Geometric Series
\sum_{n=1}^\infty 2 (\frac{1}{3})^{n-1}
Converges, this is a geometric with
r=\frac{1}{3}.
\text{Converges to } 3.
\sum_{n=1}^\infty \frac{1}{n}
Diverges. This is the harmonic series. OR, you can say this is a p-series with p=1.
\sum_{n=1}^\infty \frac{ln(n)}{n}
The integral
\int_1^\infty \frac{ln(x)}{x} dx
\text{diverges so by the integral test }
\text{ the series diverges.}
\sum_{n=1}^\infty \frac{3}{\sqrt{n}}
By the LCT with a p-series with p=1/2, this series also diverges.
\sum_{n=1}^\infty \frac{n}{n+1}
The terms of this series go to 1, not 0, so the series diverges.

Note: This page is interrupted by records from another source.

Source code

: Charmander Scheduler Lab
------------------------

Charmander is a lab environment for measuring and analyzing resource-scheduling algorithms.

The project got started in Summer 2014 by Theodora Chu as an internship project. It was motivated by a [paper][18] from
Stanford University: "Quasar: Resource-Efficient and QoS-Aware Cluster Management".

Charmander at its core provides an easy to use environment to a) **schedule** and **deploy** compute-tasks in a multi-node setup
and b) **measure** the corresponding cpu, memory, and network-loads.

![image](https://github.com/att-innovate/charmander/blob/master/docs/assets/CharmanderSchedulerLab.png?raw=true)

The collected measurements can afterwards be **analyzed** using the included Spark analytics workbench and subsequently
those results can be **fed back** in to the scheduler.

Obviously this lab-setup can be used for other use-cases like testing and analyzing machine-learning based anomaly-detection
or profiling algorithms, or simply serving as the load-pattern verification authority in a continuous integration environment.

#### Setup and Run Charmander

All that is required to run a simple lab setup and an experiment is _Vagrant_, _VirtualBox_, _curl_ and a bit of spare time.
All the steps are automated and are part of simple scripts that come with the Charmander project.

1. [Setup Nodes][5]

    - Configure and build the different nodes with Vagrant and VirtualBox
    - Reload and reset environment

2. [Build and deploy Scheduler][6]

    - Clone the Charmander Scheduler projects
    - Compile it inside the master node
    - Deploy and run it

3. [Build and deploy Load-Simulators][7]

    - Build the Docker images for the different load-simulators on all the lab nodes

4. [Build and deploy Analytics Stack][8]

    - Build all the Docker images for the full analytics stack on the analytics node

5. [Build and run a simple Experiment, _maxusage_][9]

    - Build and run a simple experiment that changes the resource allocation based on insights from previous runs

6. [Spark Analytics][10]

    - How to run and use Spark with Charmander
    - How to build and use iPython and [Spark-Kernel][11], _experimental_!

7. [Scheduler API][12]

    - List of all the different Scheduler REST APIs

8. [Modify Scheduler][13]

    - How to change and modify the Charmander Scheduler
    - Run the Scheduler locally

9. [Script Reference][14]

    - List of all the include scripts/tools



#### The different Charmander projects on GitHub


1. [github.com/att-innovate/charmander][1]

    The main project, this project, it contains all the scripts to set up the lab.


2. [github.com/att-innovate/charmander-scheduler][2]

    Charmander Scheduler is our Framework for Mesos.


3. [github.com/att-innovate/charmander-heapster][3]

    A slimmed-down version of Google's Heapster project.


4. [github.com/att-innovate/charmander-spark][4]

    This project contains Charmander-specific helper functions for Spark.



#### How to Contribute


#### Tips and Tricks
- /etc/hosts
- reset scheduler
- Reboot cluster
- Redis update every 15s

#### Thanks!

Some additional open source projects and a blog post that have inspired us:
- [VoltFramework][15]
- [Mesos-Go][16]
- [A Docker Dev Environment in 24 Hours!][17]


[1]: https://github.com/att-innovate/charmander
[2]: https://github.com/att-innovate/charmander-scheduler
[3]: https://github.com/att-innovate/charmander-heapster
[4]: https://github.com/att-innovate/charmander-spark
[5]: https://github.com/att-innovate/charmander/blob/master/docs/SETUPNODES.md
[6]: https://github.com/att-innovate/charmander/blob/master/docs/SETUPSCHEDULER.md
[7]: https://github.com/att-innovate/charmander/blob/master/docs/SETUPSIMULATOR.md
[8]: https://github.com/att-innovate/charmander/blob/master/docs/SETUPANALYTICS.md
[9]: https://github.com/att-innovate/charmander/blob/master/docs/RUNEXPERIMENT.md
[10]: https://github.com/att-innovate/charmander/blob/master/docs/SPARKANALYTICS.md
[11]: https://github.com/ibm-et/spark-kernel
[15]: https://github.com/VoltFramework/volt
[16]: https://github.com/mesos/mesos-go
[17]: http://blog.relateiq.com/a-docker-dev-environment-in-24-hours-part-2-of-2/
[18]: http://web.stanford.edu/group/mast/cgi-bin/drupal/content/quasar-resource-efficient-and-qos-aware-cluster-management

\sum_{n=1}^\infty (\frac{1}{2})^{1-n}
Diverges. This is a geometric series with r=2.
\sum_{n=1}^\infty \frac{1}{n^{2/3}}
Diverges. This is a p-series with p=2/3, which is less than 1.
\sum_{n=1}^\infty e^{-n}
The integral
\int_1^\infty e^{-x} dx
\text{ converges to } e^{-1}
\text{ so the series also converges.}
\sum_{n=1}^\infty \frac{5}{\sqrt{n^8+n^2-7}
By the LCT with a p-series where p=4, this series also converges.
\sum_{n=1}^\infty \frac{2n^2+\cos^2(n)}{5n^9-8}
By the LCT with a p-series where p=7, this series also converges.
\sum_{n=1}^\infty (\frac{5}{4})^{2-n}
Converges, this is geometric with r=4/5. This converges to 25/4.
\sum_{n=1}^\infty \frac{1}{\sqrt{n^7}}
Converges. This is a p-series where p=7/2, which is larger than 1.
\sum_{n=\pi}^\infty sin(n)
This diverges because the integral below does not converge to any number.
\int_\pi^\infty sin(x) dx
\sum_{n=1}^\infty (\frac{3n-1}{4n+3})^n
By the LCT with a geometric series with r=3/4, this series also converges.
\sum_{n=0}^\infty \frac{2^{3-n}}{5^{n+4}}
This is a geometric series with r=1/10 and converges to
\frac{\frac{8}{625}}{1-\frac{1}{10}} = \frac{16}{1125}